• _PROBLEM_
An exact, complete copy of the entries is what is needed.

• _DATASET ENTRIES_
============

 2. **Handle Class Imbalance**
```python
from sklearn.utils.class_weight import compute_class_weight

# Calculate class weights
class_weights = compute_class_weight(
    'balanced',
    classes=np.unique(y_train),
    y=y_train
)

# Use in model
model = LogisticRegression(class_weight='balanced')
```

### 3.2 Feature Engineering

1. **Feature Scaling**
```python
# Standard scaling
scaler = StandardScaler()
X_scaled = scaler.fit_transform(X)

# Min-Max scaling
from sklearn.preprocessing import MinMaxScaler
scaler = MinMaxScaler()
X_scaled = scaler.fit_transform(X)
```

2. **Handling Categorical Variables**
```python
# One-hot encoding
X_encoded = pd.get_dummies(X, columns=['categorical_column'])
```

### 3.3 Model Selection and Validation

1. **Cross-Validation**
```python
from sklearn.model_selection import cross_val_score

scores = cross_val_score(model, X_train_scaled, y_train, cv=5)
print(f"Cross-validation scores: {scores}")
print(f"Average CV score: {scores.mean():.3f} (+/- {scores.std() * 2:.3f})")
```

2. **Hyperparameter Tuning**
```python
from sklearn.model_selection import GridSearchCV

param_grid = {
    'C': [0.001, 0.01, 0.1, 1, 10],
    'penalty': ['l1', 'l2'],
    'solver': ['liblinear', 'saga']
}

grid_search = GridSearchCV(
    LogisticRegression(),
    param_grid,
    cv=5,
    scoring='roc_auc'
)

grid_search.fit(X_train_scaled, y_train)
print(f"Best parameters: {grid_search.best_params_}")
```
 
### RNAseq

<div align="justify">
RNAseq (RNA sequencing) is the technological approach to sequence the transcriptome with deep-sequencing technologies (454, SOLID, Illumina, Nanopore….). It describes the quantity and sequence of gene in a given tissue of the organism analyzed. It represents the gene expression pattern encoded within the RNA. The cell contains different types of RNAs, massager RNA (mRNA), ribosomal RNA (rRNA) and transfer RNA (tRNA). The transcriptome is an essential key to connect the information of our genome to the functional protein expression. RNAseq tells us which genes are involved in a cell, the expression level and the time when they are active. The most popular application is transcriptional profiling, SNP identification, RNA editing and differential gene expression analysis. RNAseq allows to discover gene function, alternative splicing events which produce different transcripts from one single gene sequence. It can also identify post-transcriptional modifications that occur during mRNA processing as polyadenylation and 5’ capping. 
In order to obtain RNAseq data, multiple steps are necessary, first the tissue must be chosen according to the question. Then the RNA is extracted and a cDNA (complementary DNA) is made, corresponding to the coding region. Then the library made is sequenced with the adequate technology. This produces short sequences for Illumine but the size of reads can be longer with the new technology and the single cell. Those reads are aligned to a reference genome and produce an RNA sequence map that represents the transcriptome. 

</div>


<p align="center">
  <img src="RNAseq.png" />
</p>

============

• _WRITTEN SOLUTION_
 2. **Handle Class Imbalance**
```python
from sklearn.utils.class_weight import compute_class_weight

# Calculate class weights
class_weights = compute_class_weight(
    'balanced',
    classes=np.unique(y_train),
    y=y_train
)

# Use in model
model = LogisticRegression(class_weight='balanced')
```

### 3.2 Feature Engineering

1. **Feature Scaling**
```python
# Standard scaling
scaler = StandardScaler()
X_scaled = scaler.fit_transform(X)

# Min-Max scaling
from sklearn.preprocessing import MinMaxScaler
scaler = MinMaxScaler()
X_scaled = scaler.fit_transform(X)
```

2. **Handling Categorical Variables**
```python
# One-hot encoding
X_encoded = pd.get_dummies(X, columns=['categorical_column'])
```

### 3.3 Model Selection and Validation

1. **Cross-Validation**
```python
from sklearn.model_selection import cross_val_score

scores = cross_val_score(model, X_train_scaled, y_train, cv=5)
print(f"Cross-validation scores: {scores}")
print(f"Average CV score: {scores.mean():.3f} (+/- {scores.std() * 2:.3f})")
```

2. **Hyperparameter Tuning**
```python
from sklearn.model_selection import GridSearchCV

param_grid = {
    'C': [0.001, 0.01, 0.1, 1, 10],
    'penalty': ['l1', 'l2'],
    'solver': ['liblinear', 'saga']
}

grid_search = GridSearchCV(
    LogisticRegression(),
    param_grid,
    cv=5,
    scoring='roc_auc'
)

grid_search.fit(X_train_scaled, y_train)
print(f"Best parameters: {grid_search.best_params_}")
```
 
### RNAseq

<div align="justify">
RNAseq (RNA sequencing) is the technological approach to sequence the transcriptome with deep-sequencing technologies (454, SOLID, Illumina, Nanopore….). It describes the quantity and sequence of gene in a given tissue of the organism analyzed. It represents the gene expression pattern encoded within the RNA. The cell contains different types of RNAs, massager RNA (mRNA), ribosomal RNA (rRNA) and transfer RNA (tRNA). The transcriptome is an essential key to connect the information of our genome to the functional protein expression. RNAseq tells us which genes are involved in a cell, the expression level and the time when they are active. The most popular application is transcriptional profiling, SNP identification, RNA editing and differential gene expression analysis. RNAseq allows to discover gene function, alternative splicing events which produce different transcripts from one single gene sequence. It can also identify post-transcriptional modifications that occur during mRNA processing as polyadenylation and 5’ capping. 
In order to obtain RNAseq data, multiple steps are necessary, first the tissue must be chosen according to the question. Then the RNA is extracted and a cDNA (complementary DNA) is made, corresponding to the coding region. Then the library made is sequenced with the adequate technology. This produces short sequences for Illumine but the size of reads can be longer with the new technology and the single cell. Those reads are aligned to a reference genome and produce an RNA sequence map that represents the transcriptome. 

</div>


<p align="center">
  <img src="RNAseq.png" />
</p>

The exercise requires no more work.